From Rowuk's trumpet pedagogy

Discussion in 'Trumpet Discussion' started by DiaxII, Nov 28, 2012.

  1. DiaxII

    DiaxII Pianissimo User

    Oct 22, 2009
    While this is still up I dare elaborate on or better say clarify my original post taking into account Robin's reply #17. Maybe I have better luck this time.
    (Robin, sorry that I talk about you in third person if you read this - I don't want to assume you will reply for sure... meanwhile hoping so :) ). Anyone is welcome to extend the knowledge.

    So, is it correct to say that the procedure outlined in my original post with some corrections by Rowuk (excluding the lead pipe which I assigned by mistake to Rowuk's method while he never teaches it - Sorry!) and which is largely long tones, slurs and some scales played *softly* in the beginning of the practice session is nothing more than a "smart" warm-up?
    With further Rowuk's notes I can see that this in general sense falls into his often suggested first 1/3rd of the paractice session organized as 'warm up - tunes - technique' trinity which is fair enough.

    What I probably was asking about originally is whether the "smart" of the first part in which "soft" is a key word translates directly to the second and third parts. I see in order to play tunes in the second part we need to add a little of "animal" to our blowing approach to make certain notes happen and sound full and lively.

    So, what happens in the second and third parts? Do we become "less smart" or do we use another "smart" method here? In other words does "smart" which is "soft" belongs to the first part only and what "smart" is more applicable to other parts?
  2. gmonady

    gmonady Utimate User

    Jan 28, 2011
    Dayton, Ohio
    And that is why God invented the 4 valve flugelhorn. Actually you can pedal tone real easy without the fourth valve, but that fourth valve bridges that gap without the lips having to do strange contortions.

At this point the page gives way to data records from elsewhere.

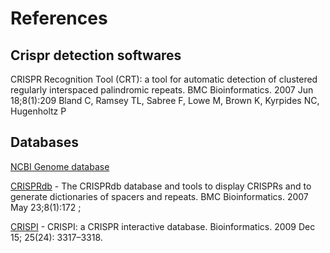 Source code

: # References

## Crispr detection softwares

CRISPR Recognition Tool (CRT): a tool for automatic detection of clustered regularly interspaced palindromic repeats. BMC Bioinformatics. 2007 Jun 18;8(1):209
Bland C, Ramsey TL, Sabree F, Lowe M, Brown K, Kyrpides NC, Hugenholtz P

## Databases

[NCBI Genome database](http://www.ncbi.nlm.nih.gov/genome/)

[CRISPRdb](http://crispr.u-psud.fr/index.php) - The CRISPRdb database and tools to display CRISPRs and to generate dictionaries of spacers and repeats. BMC Bioinformatics. 2007 May 23;8(1):172 ;

[CRISPI](http://crispi.genouest.org/) - CRISPI: a CRISPR interactive database. Bioinformatics. 2009 Dec 15; 25(24): 3317–3318.

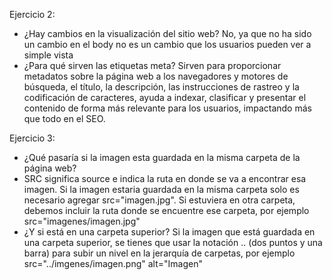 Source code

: Ejercicio 2:
- ¿Hay cambios en la visualización del sitio web? No, ya que no ha sido un cambio en el body
  no es un cambio que los usuarios pueden ver a simple vista
- ¿Para qué sirven las etiquetas meta? Sirven para proporcionar metadatos sobre la página web a
  los navegadores y motores de búsqueda, el título, la descripción, las instrucciones de
  rastreo y la codificación de caracteres, ayuda a indexar, clasificar y presentar el
  contenido de forma más relevante para los usuarios, impactando más que todo en el SEO.

Ejercicio 3:
- ¿Qué pasaría si la imagen esta guardada en la misma carpeta de la página web?
- SRC significa source e indica la ruta en donde se va a encontrar esa imagen.
  Si la imagen estaria guardada en la misma carpeta solo es necesario agregar src="imagen.jpg".
  Si estuviera en otra carpeta, debemos incluir la ruta donde se encuentre ese carpeta,
  por ejemplo src="imagenes/imagen.jpg"
- ¿Y si está en una carpeta superior?
  Si la imagen que está guardada en una carpeta superior,
  se tienes que usar la notación .. (dos puntos y una barra) para subir un nivel
  en la jerarquía de carpetas, por ejemplo src="../imgenes/imagen.png" alt="Imagen"
  
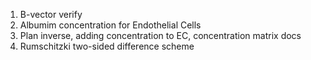 1. B-vector verify
2. Albumim concentration for Endothelial Cells
3. Plan inverse, adding concentration to EC, concentration matrix docs
4. Rumschitzki two-sided difference scheme 
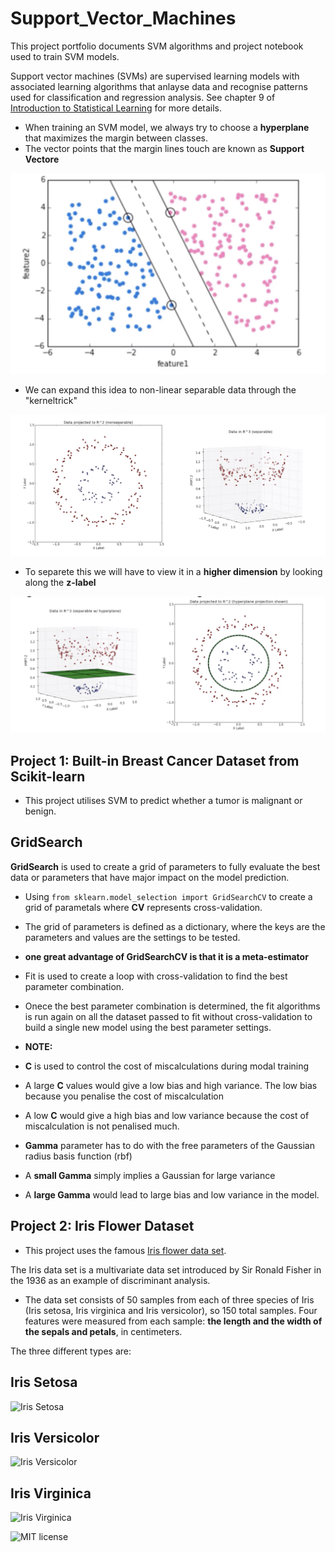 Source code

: # Support_Vector_Machines
 This project portfolio documents SVM algorithms and project notebook used to train SVM models.

 Support vector machines (SVMs) are supervised learning models with associated learning algorithms that anlayse data and recognise patterns used for classification and regression analysis. See chapter 9 of [Introduction to Statistical Learning](http://faculty.marshall.usc.edu/gareth-james/ISL/ISLR%20Seventh%20Printing.pdf) for more details.

 - When training an SVM model, we always try to choose a **hyperplane** that maximizes the margin between classes.
 - The vector points that the margin lines touch are known as **Support Vectore**

 ![SV_lines](./images/SV_lines.png)

- We can expand this idea to non-linear separable data through the "kerneltrick"

![SV_3D_viz](./images/3D_planes.png)

- To separete this we will have to view it in a **higher dimension** by looking along the **z-label**

![SV_3D_viz_plane](./images/3D_plane_lines.png)

## Project 1: Built-in Breast Cancer Dataset from Scikit-learn
- This project utilises SVM to predict whether a tumor is malignant or benign.

## GridSearch 
**GridSearch** is used to create a grid of parameters to fully evaluate the best data or parameters that have major impact on the model prediction.

- Using `from sklearn.model_selection import GridSearchCV` to create a grid of parametals where **CV** represents cross-validation.
- The grid of parameters is defined as a dictionary, where the keys are the parameters and values are the settings to be tested.

- **one great advantage of GridSearchCV is that it is a meta-estimator**
- Fit is used to create a loop with cross-validation to find the best parameter combination.
- Onece the best parameter combination is determined, the fit algorithms is run again on all the dataset passed to fit without cross-validation to build a single new model using the best parameter settings.

- **NOTE:**
- **C** is used to control the cost of miscalculations during modal training
- A large **C** values would give a low bias and high variance. The low bias because you penalise the cost of miscalculation
- A low **C** would give a high bias and low variance because the cost of miscalculation is not penalised much.
- **Gamma** parameter has to do with the free parameters of the Gaussian radius basis function (rbf)
- A **small Gamma** simply implies a Gaussian for large variance 
- A **large Gamma** would lead to large bias and low variance in the model.



## Project 2: Iris Flower Dataset 

- This project uses the famous [Iris flower data set](http://en.wikipedia.org/wiki/Iris_flower_data_set). 

The Iris data set is a multivariate data set introduced by Sir Ronald Fisher in the 1936 as an example of discriminant analysis.

- The data set consists of 50 samples from each of three species of Iris (Iris setosa, Iris virginica and Iris versicolor), so 150 total samples. Four features were measured from each sample: **the length and the width of the sepals and petals**, in centimeters.

The three different types are:

## Iris Setosa

<img src="http://upload.wikimedia.org/wikipedia/commons/5/56/Kosaciec_szczecinkowaty_Iris_setosa.jpg" alt="Iris Setosa" width="300"/>


## Iris Versicolor
<img src="http://upload.wikimedia.org/wikipedia/commons/4/41/Iris_versicolor_3.jpg" alt="Iris Versicolor" width="300"/>

## Iris Virginica

<img src="http://upload.wikimedia.org/wikipedia/commons/9/9f/Iris_virginica.jpg" alt="Iris Virginica" width="300"/>





![MIT license](https://img.shields.io/badge/License-MIT-blue.svg)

    I, like Rowuk, do not spend time on pedal tones as there are many other performance techniques I devote my time. Put when I need them, I cheet and use my 4-valve flugelhorn. No work, no effort, just rich loud peddel tones.
  3. rowuk

    rowuk Moderator Staff Member

    Jun 18, 2006
    Actually, a warmup is NOT a daily routine. A warmup generally is there for those that need something physical or psychological to get started. The daily routine is to MAINTAIN a proven base that we can always return to. The second and third parts of daily practice - repertory and technical studies have different demands. Music is why we play - that is why repertory is so important. There we bring all of the facets of our being together. The end of the daily practice is technical studies. Why at the end? Because we should NEVER be wasted when playing music. Technical development is based on intelligent repetitions (hundreds to thousands). That does not mean that they should not sound musical, but it does mean that when we want to perfect a specific pattern of motion, all of the musicality in the world will not replace REPETITION.